In 1997, Olympic also used an internal device known as a "smart pig" to inspect that section of pipeline. The inspection found some wall thinning but within Olympic's standards."

Made me recall an email which was sent to me in late 1997:

Problems I suspect with the satellite control over remote sites, along the gas and oil pipelines worldwide. They are sequentially run systems that operate in a date and time driven environment. I discovered this researching a new oil and gas line being built in Australia.

If these words don't raise a big red flag ... there are thousands of check and measuring stations, valves, mixing stations, pig insert locations, pumps ... and the list goes on and on. All reporting condition, pressure, volume, actions taken and timing via satellite back to central computers. This embedded chip problem is just becoming a known problem. As this is the energy delivery system from the wellhead to the end user, It needs a careful look.

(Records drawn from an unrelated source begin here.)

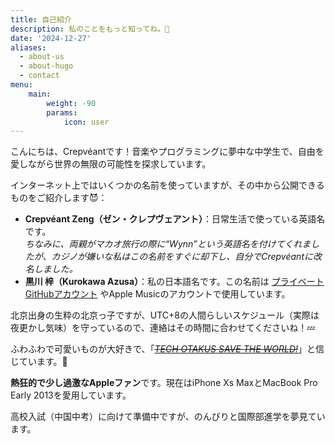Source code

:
 ```yaml
---
title: 自己紹介  
description: 私のことをもっと知ってね。🧐  
date: '2024-12-27'  
aliases:  
  - about-us  
  - about-hugo  
  - contact  
menu:  
    main:  
        weight: -90  
        params:  
            icon: user  
---
```


こんにちは、Crepvéantです！音楽やプログラミングに夢中な中学生で、自由を愛しながら世界の無限の可能性を探求しています。

インターネット上ではいくつかの名前を使っていますが、その中から公開できるものをご紹介します😈：

- **Crepvéant Zeng（ゼン・クレプヴェアント）**：日常生活で使っている英語名です。  
  *ちなみに、両親がマカオ旅行の際に“Wynn”という英語名を付けてくれましたが、カジノが嫌いな私はこの名前をすぐに却下し、自分でCrepvéantに改名しました。*
- **黒川 梓（Kurokawa Azusa）**：私の日本語名です。この名前は [プライベートGitHubアカウント](https://github.com/kuroazusa) やApple Musicのアカウントで使用しています。

北京出身の生粋の北京っ子ですが、UTC+8の人間らしいスケジュール（実際は夜更かし気味）を守っているので、連絡はその時間に合わせてくださいね！💤

ふわふわで可愛いものが大好きで、「[<i>~~TECH OTAKUS SAVE THE WORLD!~~</i>](http://www.mihoyo.com/en)」と信じています。🐾

**熱狂的で少し過激なAppleファン**です。現在はiPhone Xs MaxとMacBook Pro Early 2013を愛用しています。

高校入試（中国中考）に向けて準備中ですが、のんびりと国際部進学を夢見ています。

I think one key to searching out the embedded chips is to look at the enviroment they respond in(to) and the pipelines are in a sequential time date enviroment. I will be talking to some industry folks tomorrow myself. I want to know how many fields are subject to the same sequential time date reporting chips. I will coin the word STDC:)

Here is a map you can navagate to see how many of the remote stations are satellite controlled in a sequential time date environment:
pge.com.au

#2 is a remote pig launcher and meter station monitored and CONTROLLED from Brisbaine - sure hope the pig launcher is fail safe to the off position it sure could plug things up if it were to be launched at the wrong time. It is a good example of a remote computer station with embedded chips, valves with embedded chips to preform the opening and closing functions in sequence with other remote locations, meters with embedded chips, launchers most likely with embedded chips.

The other stations work at mixing and diluting different gas types so methaine (coal gas) can be used in the mix safely. I can see a lot of reasons to look into this and get the actual facts on each stage and station to see how it will be affected.

I think you can see how this gets multiplied as you enter a multicity system ...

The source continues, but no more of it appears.